# Blue Cheese Walnut Tart



## mish (Mar 18, 2005)

This recipe comes from Zinfandel, a Chicago restaurant. One of the best things about this rich appetizer is that the parts -- tart shell and filling-- can be made a day in advance, then baked just before serving. The tart is equally at home as an appetizer or, paired with the right dessert wine, the final course of an elegant meal. 

1 pre-baked 9" tart shell
1/2 C chopped chives
1/2 C chopped English walnuts, toasted
5 large eggs
1 1/2 C heavy cream
3/4 lb. blue cheese 

Makes 10 Servings 

Pre-heat oven to 400° F. Scatter chives and toasted walnuts over bottom of pre-baked tart shell. Place shell on baking sheet and set aside.
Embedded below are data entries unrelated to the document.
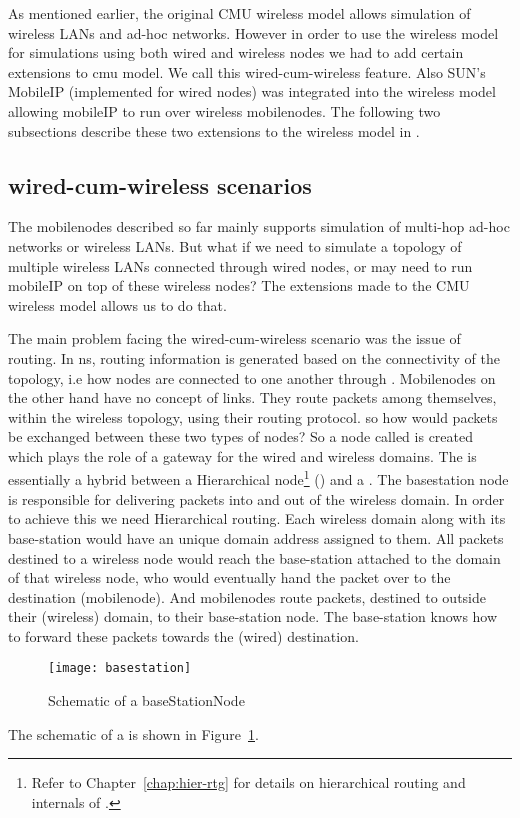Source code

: {As mentioned earlier, the original CMU wireless model allows simulation of wireless LANs and ad-hoc networks. However in order to use the wireless model for simulations using both wired and wireless nodes we had to add certain extensions to cmu model. We call this wired-cum-wireless feature. Also SUN's MobileIP (implemented for wired nodes) was integrated into the wireless model allowing mobileIP to run over wireless mobilenodes. The following two subsections describe these two extensions to the wireless model in \ns. 


\subsection{wired-cum-wireless scenarios}
\label{sec:wired-cum-wireless}

The mobilenodes described so far mainly supports simulation of multi-hop ad-hoc networks or wireless LANs. But what if we need to simulate a topology of multiple wireless LANs connected through wired nodes, or may need to run mobileIP on top of these wireless nodes? The extensions made to the CMU wireless model allows us to do that.

The main problem facing the wired-cum-wireless scenario was the issue of routing. In ns, routing information is generated based on the connectivity of the topology, i.e how nodes are connected to one another through . Mobilenodes on the other hand have no concept of links. They route packets among themselves, within the wireless topology, using their routing protocol. so how would packets be exchanged between these two types of nodes?
So a node called  is created which plays the role of a gateway for the wired and wireless domains. The  is essentially a hybrid between a Hierarchical node\footnote{Refer to Chapter~\ref{chap:hier-rtg} for details on hierarchical routing and internals of .} () and a . The basestation node is responsible for delivering packets into and out of the wireless domain. In order to achieve this we need Hierarchical routing. Each wireless domain along with its base-station would have an unique domain address assigned to them. All packets destined to a wireless node would reach the base-station attached to the domain of that wireless node, who would eventually hand the packet over to the destination (mobilenode). And mobilenodes route packets, destined to outside their (wireless) domain, to their base-station node. The base-station knows how to forward these packets towards the (wired) destination. 
\begin{figure}
    \centerline{\texttt{[image: basestation]}}
    \caption{Schematic of a baseStationNode}
    \label{fig:mobilenode-basestation}
\end{figure}
The schematic of a  is shown in Figure~\ref{fig:mobilenode-basestation}.

}
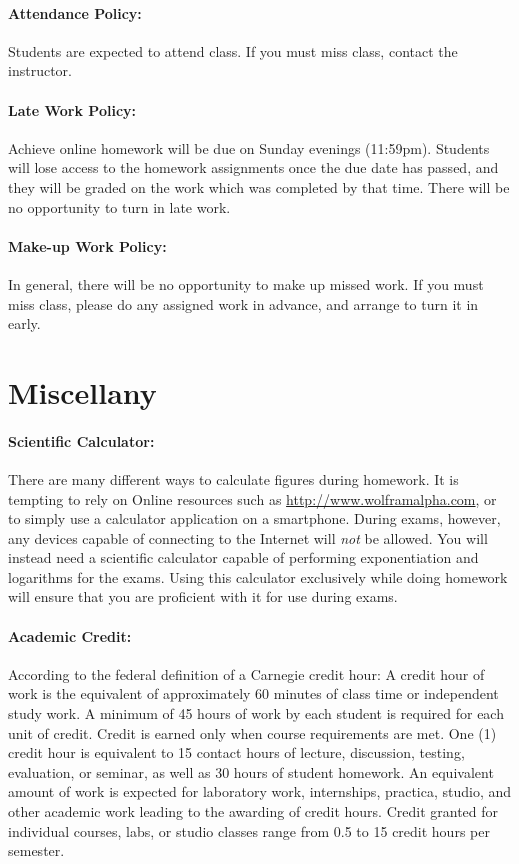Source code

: \documentclass[12pt, letterpaper]{article}
\begin{document}
\paragraph{Attendance Policy:}
Students are expected to attend class. If you must miss class, contact the instructor.

\paragraph{Late Work Policy:}
Achieve online homework will be due on Sunday evenings (11:59pm). Students will lose access to the homework assignments once the due date has passed, and they will be graded on the work which was completed by that time. There will be no opportunity to turn in late work.

\paragraph{Make-up Work Policy:}
In general, there will be no opportunity to make up missed work. If you must miss class, please do any assigned work in advance, and arrange to turn it in early.

\section*{Miscellany}

\paragraph{Scientific Calculator:}
There are many different ways to calculate figures during homework. It is tempting to rely on Online resources such as \href{http://www.wolframalpha.com}{http://www.wolframalpha.com}, or to simply use a calculator application on a smartphone. During exams, however, any devices capable of connecting to the Internet will \emph{not} be allowed. You will instead need a scientific calculator capable of performing exponentiation and logarithms for the exams. Using this calculator exclusively while doing homework will ensure that you are proficient with it for use during exams.

\paragraph{Academic Credit:}
According to the federal definition of a Carnegie credit hour: A credit hour of work is the equivalent of approximately 60 minutes of class time or independent study work. A minimum of 45 hours of work by each student is required for each unit of credit. Credit is earned only when course requirements are met. One (1) credit hour is equivalent to 15 contact hours of lecture, discussion, testing, evaluation, or seminar, as well as 30 hours of student homework. An equivalent amount of work is expected for laboratory work, internships, practica, studio, and other academic work leading to the awarding of credit hours. Credit granted for individual courses, labs, or studio classes range from 0.5 to 15 credit hours per semester.
\end{document}
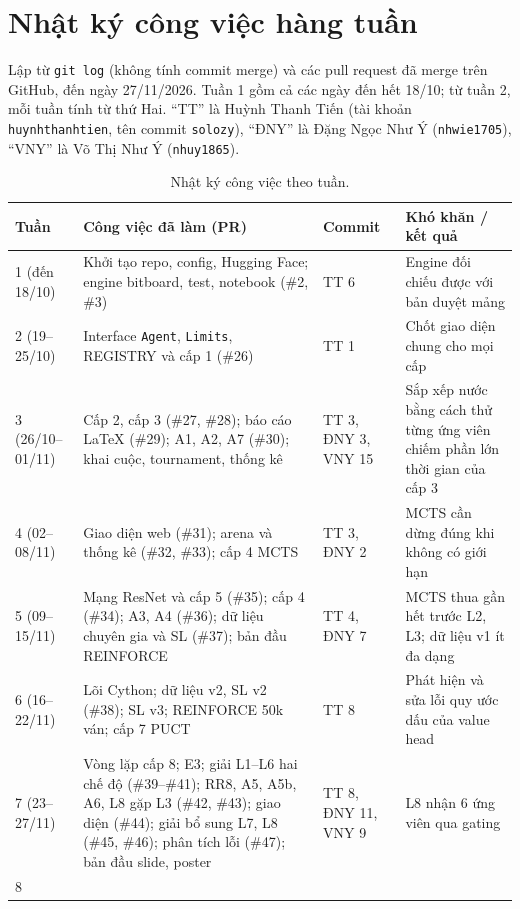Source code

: \chapter{Nhật ký công việc hàng tuần}
\label{app:nhat-ky}

Lập từ \texttt{git log} (không tính commit merge) và các pull request đã merge trên GitHub, đến ngày 27/11/2026. Tuần 1 gồm cả các ngày đến hết 18/10; từ tuần 2, mỗi tuần tính từ thứ Hai. ``TT'' là Huỳnh Thanh Tiến (tài khoản \texttt{huynhthanhtien}, tên commit \texttt{solozy}), ``ĐNY'' là Đặng Ngọc Như Ý (\texttt{nhwie1705}), ``VNY'' là Võ Thị Như Ý (\texttt{nhuy1865}).

\begin{table}[H]
  \centering
  \footnotesize
  \begin{tabularx}{\textwidth}{p{2.1cm} >{\hsize=1.25\hsize\raggedright\arraybackslash}X p{2.5cm} >{\hsize=0.75\hsize\raggedright\arraybackslash}X}
    \toprule
    \textbf{Tuần} & \textbf{Công việc đã làm (PR)} & \textbf{Commit} & \textbf{Khó khăn / kết quả} \\
    \midrule
    1 (đến 18/10) & Khởi tạo repo, config, Hugging Face; engine bitboard, test, notebook (\#2, \#3) & TT 6 & Engine đối chiếu được với bản duyệt mảng \\
    2 (19--25/10) & Interface \texttt{Agent}, \texttt{Limits}, REGISTRY và cấp 1 (\#26) & TT 1 & Chốt giao diện chung cho mọi cấp \\
    3 (26/10--01/11) & Cấp 2, cấp 3 (\#27, \#28); báo cáo LaTeX (\#29); A1, A2, A7 (\#30); khai cuộc, tournament, thống kê & TT 3, ĐNY 3, VNY 15 & Sắp xếp nước bằng cách thử từng ứng viên chiếm phần lớn thời gian của cấp 3 \\
    4 (02--08/11) & Giao diện web (\#31); arena và thống kê (\#32, \#33); cấp 4 MCTS & TT 3, ĐNY 2 & MCTS cần dừng đúng khi không có giới hạn \\
    5 (09--15/11) & Mạng ResNet và cấp 5 (\#35); cấp 4 (\#34); A3, A4 (\#36); dữ liệu chuyên gia và SL (\#37); bản đầu REINFORCE & TT 4, ĐNY 7 & MCTS thua gần hết trước L2, L3; dữ liệu v1 ít đa dạng \\
    6 (16--22/11) & Lõi Cython; dữ liệu v2, SL v2 (\#38); SL v3; REINFORCE 50k ván; cấp 7 PUCT & TT 8 & Phát hiện và sửa lỗi quy ước dấu của value head \\
    7 (23--27/11) & Vòng lặp cấp 8; E3; giải L1--L6 hai chế độ (\#39--\#41); RR8, A5, A5b, A6, L8 gặp L3 (\#42, \#43); giao diện (\#44); giải bổ sung L7, L8 (\#45, \#46); phân tích lỗi (\#47); bản đầu slide, poster & TT 8, ĐNY 11, VNY 9 & L8 nhận 6 ứng viên qua gating \\
    8 & \multicolumn{3}{l}{Chưa diễn ra tại thời điểm lập nhật ký (27/11/2026)} \\
    \bottomrule
  \end{tabularx}
  \caption{Nhật ký công việc theo tuần.}
  \label{tab:nhat-ky-tuan}
\end{table}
Place eggs in bowl of an electric mixer (you can also use a food processor or whisk by hand), and beat with paddle until completely mixed. Add cream and mix until smooth. Crumble blue cheese into cream mixture and mix until relatively smooth with no large lumps of cheese.
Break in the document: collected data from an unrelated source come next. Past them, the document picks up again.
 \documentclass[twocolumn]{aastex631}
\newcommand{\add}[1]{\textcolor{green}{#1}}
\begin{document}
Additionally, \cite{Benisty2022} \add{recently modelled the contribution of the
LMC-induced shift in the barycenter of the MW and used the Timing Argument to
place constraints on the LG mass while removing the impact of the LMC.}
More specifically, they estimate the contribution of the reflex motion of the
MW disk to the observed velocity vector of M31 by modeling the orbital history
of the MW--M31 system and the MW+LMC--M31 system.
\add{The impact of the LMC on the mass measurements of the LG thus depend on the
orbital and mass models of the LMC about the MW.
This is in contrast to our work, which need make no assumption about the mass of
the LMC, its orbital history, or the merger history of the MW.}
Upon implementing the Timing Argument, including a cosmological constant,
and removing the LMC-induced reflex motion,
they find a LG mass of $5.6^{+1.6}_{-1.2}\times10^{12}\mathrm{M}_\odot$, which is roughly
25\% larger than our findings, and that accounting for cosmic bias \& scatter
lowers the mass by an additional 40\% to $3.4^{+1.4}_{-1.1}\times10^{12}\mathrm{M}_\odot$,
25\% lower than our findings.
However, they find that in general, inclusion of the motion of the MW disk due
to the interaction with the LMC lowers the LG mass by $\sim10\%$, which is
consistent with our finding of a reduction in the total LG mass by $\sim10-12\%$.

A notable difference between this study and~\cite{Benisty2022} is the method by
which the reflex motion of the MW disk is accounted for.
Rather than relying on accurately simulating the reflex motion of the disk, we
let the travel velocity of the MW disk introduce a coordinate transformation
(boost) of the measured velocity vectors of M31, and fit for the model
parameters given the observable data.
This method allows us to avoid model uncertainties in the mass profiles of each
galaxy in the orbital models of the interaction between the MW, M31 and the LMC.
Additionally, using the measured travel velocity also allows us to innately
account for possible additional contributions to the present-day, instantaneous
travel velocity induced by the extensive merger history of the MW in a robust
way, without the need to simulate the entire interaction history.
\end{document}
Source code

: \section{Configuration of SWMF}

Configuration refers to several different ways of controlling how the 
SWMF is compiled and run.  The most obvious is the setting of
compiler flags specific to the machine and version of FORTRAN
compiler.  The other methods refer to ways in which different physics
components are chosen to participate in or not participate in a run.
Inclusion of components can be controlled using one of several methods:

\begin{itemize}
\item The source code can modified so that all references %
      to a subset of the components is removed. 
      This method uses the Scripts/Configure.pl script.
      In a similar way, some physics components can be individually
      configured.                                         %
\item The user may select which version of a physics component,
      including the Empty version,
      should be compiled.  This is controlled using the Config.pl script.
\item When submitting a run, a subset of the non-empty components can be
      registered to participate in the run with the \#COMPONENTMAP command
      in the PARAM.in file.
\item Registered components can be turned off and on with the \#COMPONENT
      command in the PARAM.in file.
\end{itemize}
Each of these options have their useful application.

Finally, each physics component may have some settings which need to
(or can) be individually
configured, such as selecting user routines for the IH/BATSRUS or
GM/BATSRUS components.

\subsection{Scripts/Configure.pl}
Pour custard evenly into the tart shell, filling it to the top. Distribute any lumps of cheese, walnuts and chives evenly. Bake for 25-30 minutes or until browned and puffed. Tart will collapse and firm as it cools. Serve at room temperature as an appetizer or dessert course.


----------



## marmalady (Mar 18, 2005)

Mish! You go, girl - you've been posting some great ones lately, and this too, will be copied and pasted!  TY!


----------



## mish (Mar 18, 2005)

TY, Marmalady.  The people here inspire me.


----------



## kitchenelf (Mar 19, 2005)

mish - my thighs are going to hunt you down in your worst nightmares!!!!! LOL    I can't decide if you're an angel or just plain mean (kidding) - yes, you have posted some absolutely awesome recipes lately!!!!!
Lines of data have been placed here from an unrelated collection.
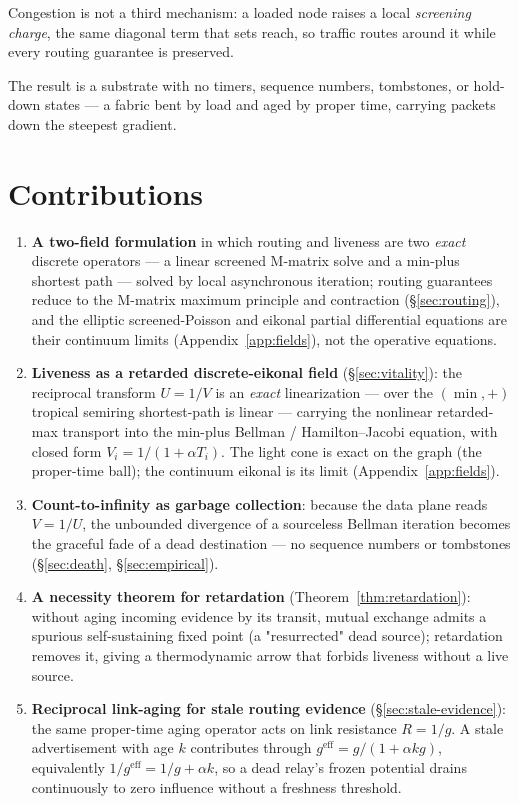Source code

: \documentclass[11pt]{article}
\theoremstyle{plain}
\numberwithin{equation}{section}
\begin{document}
Congestion is not a third mechanism: a loaded node raises a local \emph{screening charge}, the same diagonal term that sets reach, so traffic routes around it while every routing guarantee is preserved.

The result is a substrate with no timers, sequence numbers, tombstones, or hold-down states — a fabric bent by load and aged by proper time, carrying packets down the steepest gradient.

\section{Contributions}\label{sec:contributions}

\begin{enumerate}
\item \textbf{A two-field formulation} in which routing and liveness are two \emph{exact} discrete operators — a linear screened M-matrix solve and a min-plus shortest path — solved by local asynchronous iteration; routing guarantees reduce to the M-matrix maximum principle and contraction (§\ref{sec:routing}), and the elliptic screened-Poisson and eikonal partial differential equations are their continuum limits (Appendix~\ref{app:fields}), not the operative equations.
\item \textbf{Liveness as a retarded discrete-eikonal field} (§\ref{sec:vitality}): the reciprocal transform $U=1/V$ is an \emph{exact} linearization — over the $(\min,+)$ tropical semiring shortest-path is linear — carrying the nonlinear retarded-max transport into the min-plus Bellman / Hamilton–Jacobi equation, with closed form $V_i=1/(1+\alpha T_i)$. The light cone is exact on the graph (the proper-time ball); the continuum eikonal is its limit (Appendix~\ref{app:fields}).
\item \textbf{Count-to-infinity as garbage collection}: because the data plane reads $V=1/U$, the unbounded divergence of a sourceless Bellman iteration becomes the graceful fade of a dead destination — no sequence numbers or tombstones (§\ref{sec:death}, §\ref{sec:empirical}).
\item \textbf{A necessity theorem for retardation} (Theorem~\ref{thm:retardation}): without aging incoming evidence by its transit, mutual exchange admits a spurious self-sustaining fixed point (a "resurrected" dead source); retardation removes it, giving a thermodynamic arrow that forbids liveness without a live source.
\item \textbf{Reciprocal link-aging for stale routing evidence} (§\ref{sec:stale-evidence}): the same proper-time aging operator acts on link resistance $R=1/g$. A stale advertisement with age $k$ contributes through $g^{\mathrm{eff}}=g/(1+\alpha k g)$, equivalently $1/g^{\mathrm{eff}}=1/g+\alpha k$, so a dead relay's frozen potential drains continuously to zero influence without a freshness threshold.

\end{enumerate}
\end{document}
10 servings, huh????  Tell that to my husband! lol


----------



## mish (Mar 19, 2005)

kitchenelf said:
			
		

> mish - my thighs are going to hunt you down in your worst nightmares!!!!! LOL I can't decide if you're an angel or just plain mean (kidding) - yes, you have posted some absolutely awesome recipes lately!!!!!
> 
> 10 servings, huh???? Tell that to my husband! lol


 
 Um, I did post a few light recipes too. Should we half the recipe, elf? lol. Thank you. Great to know folks are interested. I try to pick the stuff I could drool over. Allways walk away from this site hungry.


----------



## lyndalou (Mar 19, 2005)

Hey, Mish

This recipe is a keeper. I'm going to bring it to a friend's for Easter. Keep  'em coming.


----------



## mish (Mar 19, 2005)

Hey lyndalou.

You got it:!: I'm a big cheese fan. Hope you & yours enjoy .


----------